Tounian P, Schneiter P, Henry S, Tappy L

机构信息

Institute of Physiology, Faculty of Medicine, University of Lausanne, Switzerland.

出版信息

Clin Physiol. 1996 Jul;16(4):403-16. doi: 10.1111/j.1475-097x.1996.tb00729.x.

Abstract

In order to determine whether or not hepatic glycogen breakdown contributes to systemic glucose flux during glucose infusion, net carbohydrate oxidation (indirect calorimetry) and the total rate of glucose appearance (6,6(-2)H-glucose) were measured in six healthy women during infusion of U-13 C labelled glucose (22 mumol/kg/min). Glucose infusion completely suppressed endogeneous glucose production and increased net carbohydrate oxidation from 10.9 +/- 1.6 to 18.9 +/- 1.0 mumol/kg/min.
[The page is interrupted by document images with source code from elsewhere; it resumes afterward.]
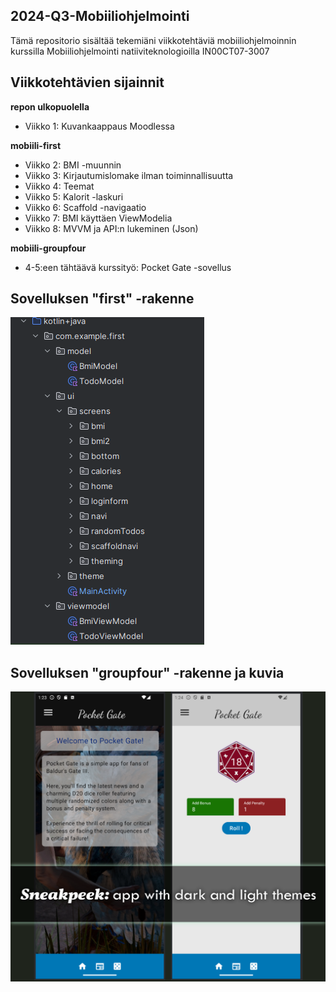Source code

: ## 2024-Q3-Mobiiliohjelmointi

Tämä repositorio sisältää tekemiäni viikkotehtäviä mobiiliohjelmoinnin kurssilla Mobiiliohjelmointi
natiiviteknologioilla IN00CT07-3007

## Viikkotehtävien sijainnit

**repon ulkopuolella**

- Viikko 1: Kuvankaappaus Moodlessa

**mobiili-first**

- Viikko 2: BMI -muunnin
- Viikko 3: Kirjautumislomake ilman toiminnallisuutta
- Viikko 4: Teemat
- Viikko 5: Kalorit -laskuri
- Viikko 6: Scaffold -navigaatio
- Viikko 7: BMI käyttäen ViewModelia
- Viikko 8: MVVM ja API:n lukeminen (Json)

**mobiili-groupfour**

- 4-5:een tähtäävä kurssityö: Pocket Gate -sovellus

## Sovelluksen "first" -rakenne

![alt text](image-1.png)

## Sovelluksen "groupfour" -rakenne ja kuvia

![SneakPeek: App with dark and light themes](image.png)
To differentiate between the oxidation of endogenous (i.e. glycogen) and of exogenous carbohydrates, the 13CO2 production was measured and the oxidation of exogenous 13C labelled carbohydrate was calculated. For this purpose, the specific recovery factor in breath of 13CO2 issued from oxidation of uniformly labelled glucose was determined during infusions of equimolar amounts of 13C bicarbonate, 1-13C acetate and 2-13C acetate. The average recovery was 53.9 +/- 1.5%. The oxidation of exogenous carbohydrate was 20.9 +/- 0.7 mumol/kg/min. This value was slightly higher than net carbohydrate oxidation, indicating that no oxidation of endogenous, unlabelled carbohydrate, and, hence, no utilization of hepatic glycogen took place. These results indicate that (i) estimation of glucose oxidation from indirect calorimetry and tracer technology give concordant results when an appropriate factor of 13CO2 recovery in breath is used, and (ii) utilization of previously formed glycogen is inhibited during hyperglycaemia and hyperinsulinaemia.

摘要

为了确定在输注葡萄糖期间肝糖原分解是否有助于全身葡萄糖通量,在6名健康女性输注U-13C标记的葡萄糖(22μmol/kg/分钟)期间,测量了净碳水化合物氧化(间接量热法)和葡萄糖出现的总速率(6,6(-2)H-葡萄糖)。葡萄糖输注完全抑制了内源性葡萄糖生成,并使净碳水化合物氧化从10.9±1.6增加到18.9±1.0μmol/kg/分钟。为了区分内源性(即糖原)和外源性碳水化合物的氧化,测量了13CO2的产生,并计算了外源性13C标记碳水化合物的氧化。为此,在输注等摩尔量的13C碳酸氢盐、1-13C乙酸盐和2-13C乙酸盐期间,测定了由均匀标记葡萄糖氧化产生的13CO2在呼出气体中的特定回收因子。平均回收率为53.9±1.5%。外源性碳水化合物的氧化为20.9±0.7μmol/kg/分钟。该值略高于净碳水化合物氧化,表明没有内源性未标记碳水化合物的氧化,因此没有肝糖原的利用。这些结果表明,(i)当使用适当的呼出气体中13CO2回收因子时,通过间接量热法和示踪技术估算葡萄糖氧化可得到一致的结果,并且(ii)在高血糖和高胰岛素血症期间,先前形成的糖原的利用受到抑制。